Dataset items
□ □ □ □

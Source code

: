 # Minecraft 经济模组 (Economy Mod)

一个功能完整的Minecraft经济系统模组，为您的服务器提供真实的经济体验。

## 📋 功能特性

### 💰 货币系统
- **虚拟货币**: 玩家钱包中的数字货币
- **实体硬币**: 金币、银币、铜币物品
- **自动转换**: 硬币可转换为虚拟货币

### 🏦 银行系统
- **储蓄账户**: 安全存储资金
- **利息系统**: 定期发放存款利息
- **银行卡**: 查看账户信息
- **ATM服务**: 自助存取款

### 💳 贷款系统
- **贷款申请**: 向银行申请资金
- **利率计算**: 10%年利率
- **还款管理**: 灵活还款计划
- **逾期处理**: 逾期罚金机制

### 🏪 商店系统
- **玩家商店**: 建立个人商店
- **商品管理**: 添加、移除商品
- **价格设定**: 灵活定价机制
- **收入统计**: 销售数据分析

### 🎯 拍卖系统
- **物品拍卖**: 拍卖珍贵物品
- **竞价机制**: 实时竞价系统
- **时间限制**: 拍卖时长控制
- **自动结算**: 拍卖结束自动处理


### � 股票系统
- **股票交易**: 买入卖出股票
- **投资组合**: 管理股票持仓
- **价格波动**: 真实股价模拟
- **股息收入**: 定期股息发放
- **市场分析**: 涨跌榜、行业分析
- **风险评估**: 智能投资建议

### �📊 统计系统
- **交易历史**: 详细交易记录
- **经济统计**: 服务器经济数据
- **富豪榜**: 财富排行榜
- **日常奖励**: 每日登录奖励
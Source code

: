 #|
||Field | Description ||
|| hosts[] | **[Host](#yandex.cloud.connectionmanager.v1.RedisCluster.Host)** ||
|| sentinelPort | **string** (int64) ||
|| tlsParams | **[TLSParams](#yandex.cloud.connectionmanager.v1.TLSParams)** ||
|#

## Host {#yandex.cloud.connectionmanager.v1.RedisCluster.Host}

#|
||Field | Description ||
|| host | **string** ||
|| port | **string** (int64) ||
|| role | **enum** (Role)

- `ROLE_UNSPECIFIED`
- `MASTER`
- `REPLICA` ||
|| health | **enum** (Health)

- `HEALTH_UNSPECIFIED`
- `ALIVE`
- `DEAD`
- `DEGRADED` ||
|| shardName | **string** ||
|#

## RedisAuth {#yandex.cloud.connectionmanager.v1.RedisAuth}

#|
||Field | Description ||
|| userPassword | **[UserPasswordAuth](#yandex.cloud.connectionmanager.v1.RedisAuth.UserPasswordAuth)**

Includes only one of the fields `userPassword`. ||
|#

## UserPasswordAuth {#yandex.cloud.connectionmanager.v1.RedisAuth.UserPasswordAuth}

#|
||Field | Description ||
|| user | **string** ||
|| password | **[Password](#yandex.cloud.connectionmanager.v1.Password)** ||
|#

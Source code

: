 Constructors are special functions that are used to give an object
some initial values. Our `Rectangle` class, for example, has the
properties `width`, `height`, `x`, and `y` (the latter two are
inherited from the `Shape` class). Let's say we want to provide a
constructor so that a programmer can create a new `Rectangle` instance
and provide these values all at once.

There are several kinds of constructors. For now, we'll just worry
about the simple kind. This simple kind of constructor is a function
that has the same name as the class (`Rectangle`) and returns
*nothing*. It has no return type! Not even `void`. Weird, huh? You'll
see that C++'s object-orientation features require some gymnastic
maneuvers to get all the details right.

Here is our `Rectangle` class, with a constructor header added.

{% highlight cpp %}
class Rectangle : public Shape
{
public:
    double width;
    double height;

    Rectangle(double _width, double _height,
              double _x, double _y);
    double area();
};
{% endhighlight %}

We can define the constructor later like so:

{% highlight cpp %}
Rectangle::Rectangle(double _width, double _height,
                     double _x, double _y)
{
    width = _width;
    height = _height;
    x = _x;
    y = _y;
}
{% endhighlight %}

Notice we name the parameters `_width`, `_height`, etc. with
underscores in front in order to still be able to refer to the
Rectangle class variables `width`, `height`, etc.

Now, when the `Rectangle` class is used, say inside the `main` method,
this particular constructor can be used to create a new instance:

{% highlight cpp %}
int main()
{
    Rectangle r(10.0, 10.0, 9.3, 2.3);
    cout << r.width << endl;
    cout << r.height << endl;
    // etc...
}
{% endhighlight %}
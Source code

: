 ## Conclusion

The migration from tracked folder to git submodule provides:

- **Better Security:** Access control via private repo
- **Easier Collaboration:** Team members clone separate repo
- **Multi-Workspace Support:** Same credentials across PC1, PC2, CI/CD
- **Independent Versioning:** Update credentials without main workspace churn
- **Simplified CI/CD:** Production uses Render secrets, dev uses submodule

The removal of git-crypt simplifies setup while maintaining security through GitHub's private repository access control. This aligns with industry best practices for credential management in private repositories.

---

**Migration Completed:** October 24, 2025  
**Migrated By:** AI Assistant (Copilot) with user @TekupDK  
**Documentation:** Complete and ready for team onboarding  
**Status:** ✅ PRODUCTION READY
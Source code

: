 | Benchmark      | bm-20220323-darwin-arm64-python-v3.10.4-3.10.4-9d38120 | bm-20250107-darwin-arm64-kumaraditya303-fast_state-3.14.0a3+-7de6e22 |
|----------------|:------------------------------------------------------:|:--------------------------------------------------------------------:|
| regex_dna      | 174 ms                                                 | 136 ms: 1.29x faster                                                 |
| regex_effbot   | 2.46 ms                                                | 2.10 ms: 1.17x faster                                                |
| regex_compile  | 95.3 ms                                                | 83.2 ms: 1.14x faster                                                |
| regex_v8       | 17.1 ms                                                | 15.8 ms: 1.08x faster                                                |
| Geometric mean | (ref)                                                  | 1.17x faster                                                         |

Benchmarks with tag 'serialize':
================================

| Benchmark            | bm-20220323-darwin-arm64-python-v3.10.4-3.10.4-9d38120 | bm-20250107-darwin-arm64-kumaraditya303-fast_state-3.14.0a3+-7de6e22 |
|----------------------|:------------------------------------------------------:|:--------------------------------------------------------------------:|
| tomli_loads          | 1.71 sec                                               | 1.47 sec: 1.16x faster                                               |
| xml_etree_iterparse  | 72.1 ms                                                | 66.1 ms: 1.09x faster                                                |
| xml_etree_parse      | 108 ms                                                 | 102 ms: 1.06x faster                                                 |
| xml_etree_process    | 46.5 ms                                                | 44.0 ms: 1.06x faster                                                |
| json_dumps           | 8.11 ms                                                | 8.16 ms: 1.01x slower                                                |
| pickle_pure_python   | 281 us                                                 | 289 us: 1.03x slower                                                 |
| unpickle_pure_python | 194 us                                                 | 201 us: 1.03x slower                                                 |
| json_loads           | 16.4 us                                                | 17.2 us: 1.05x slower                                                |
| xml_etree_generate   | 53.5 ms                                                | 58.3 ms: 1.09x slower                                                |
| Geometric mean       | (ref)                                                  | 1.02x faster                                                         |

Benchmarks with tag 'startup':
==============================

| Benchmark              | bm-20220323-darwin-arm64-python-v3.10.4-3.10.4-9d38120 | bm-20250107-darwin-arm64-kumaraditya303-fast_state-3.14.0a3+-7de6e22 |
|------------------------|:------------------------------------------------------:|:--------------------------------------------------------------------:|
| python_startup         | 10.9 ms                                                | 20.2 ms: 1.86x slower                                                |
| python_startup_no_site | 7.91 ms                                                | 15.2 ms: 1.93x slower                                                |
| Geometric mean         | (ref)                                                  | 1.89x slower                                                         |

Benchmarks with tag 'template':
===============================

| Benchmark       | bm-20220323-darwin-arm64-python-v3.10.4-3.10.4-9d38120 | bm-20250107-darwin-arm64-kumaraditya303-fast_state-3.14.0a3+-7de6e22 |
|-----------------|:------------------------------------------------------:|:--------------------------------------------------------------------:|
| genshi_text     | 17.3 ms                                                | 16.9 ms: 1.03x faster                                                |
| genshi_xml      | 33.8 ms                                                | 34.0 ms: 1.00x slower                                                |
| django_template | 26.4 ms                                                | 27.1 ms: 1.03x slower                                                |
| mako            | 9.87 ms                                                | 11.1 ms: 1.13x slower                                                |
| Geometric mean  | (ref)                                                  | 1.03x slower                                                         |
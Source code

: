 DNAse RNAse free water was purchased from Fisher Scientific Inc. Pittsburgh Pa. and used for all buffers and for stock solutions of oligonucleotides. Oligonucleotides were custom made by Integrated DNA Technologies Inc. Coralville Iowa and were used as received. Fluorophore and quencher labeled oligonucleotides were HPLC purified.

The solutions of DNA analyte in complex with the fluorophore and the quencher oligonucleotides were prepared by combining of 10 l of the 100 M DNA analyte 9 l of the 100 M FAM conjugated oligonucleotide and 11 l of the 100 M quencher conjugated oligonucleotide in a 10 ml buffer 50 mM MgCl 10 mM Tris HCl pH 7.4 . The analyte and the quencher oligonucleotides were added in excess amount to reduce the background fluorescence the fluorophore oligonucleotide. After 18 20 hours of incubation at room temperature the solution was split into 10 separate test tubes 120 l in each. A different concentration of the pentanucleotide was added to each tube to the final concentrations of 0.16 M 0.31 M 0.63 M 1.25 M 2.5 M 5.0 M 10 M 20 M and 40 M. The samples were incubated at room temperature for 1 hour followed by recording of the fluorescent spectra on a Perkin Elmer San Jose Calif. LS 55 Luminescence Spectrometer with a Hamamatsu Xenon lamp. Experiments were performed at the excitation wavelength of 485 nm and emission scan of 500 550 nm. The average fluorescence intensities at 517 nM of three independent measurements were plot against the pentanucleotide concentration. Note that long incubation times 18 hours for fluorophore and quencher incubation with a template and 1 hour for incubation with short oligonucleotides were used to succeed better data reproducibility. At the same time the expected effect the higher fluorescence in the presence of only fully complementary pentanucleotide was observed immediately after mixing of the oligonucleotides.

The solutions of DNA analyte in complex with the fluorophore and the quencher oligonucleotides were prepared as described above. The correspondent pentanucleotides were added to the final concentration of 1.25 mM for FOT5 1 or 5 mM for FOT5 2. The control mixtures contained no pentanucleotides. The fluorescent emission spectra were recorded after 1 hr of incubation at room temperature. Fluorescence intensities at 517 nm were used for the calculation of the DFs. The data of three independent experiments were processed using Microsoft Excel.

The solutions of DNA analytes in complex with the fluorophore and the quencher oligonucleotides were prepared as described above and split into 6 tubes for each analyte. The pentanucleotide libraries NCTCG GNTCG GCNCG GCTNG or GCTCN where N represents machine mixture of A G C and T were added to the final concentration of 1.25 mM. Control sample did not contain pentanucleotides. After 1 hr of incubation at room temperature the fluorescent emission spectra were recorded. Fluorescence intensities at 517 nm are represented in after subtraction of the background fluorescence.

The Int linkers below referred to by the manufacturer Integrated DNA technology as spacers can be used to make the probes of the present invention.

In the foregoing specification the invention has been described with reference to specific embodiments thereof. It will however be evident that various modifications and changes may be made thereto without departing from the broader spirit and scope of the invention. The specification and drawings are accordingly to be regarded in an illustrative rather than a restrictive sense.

□ □ □ □

| Instructions to follow |
Taking the line with "Rectangle::Rectangle(double _width, double" as the first and the line with "Notice we name" as the last, retype that stretch of the data above exactly, with no other lines.

| Your response |
Rectangle::Rectangle(double _width, double _height,
                     double _x, double _y)
{
    width = _width;
    height = _height;
    x = _x;
    y = _y;
}
{% endhighlight %}

Notice we name the parameters `_width`, `_height`, etc. with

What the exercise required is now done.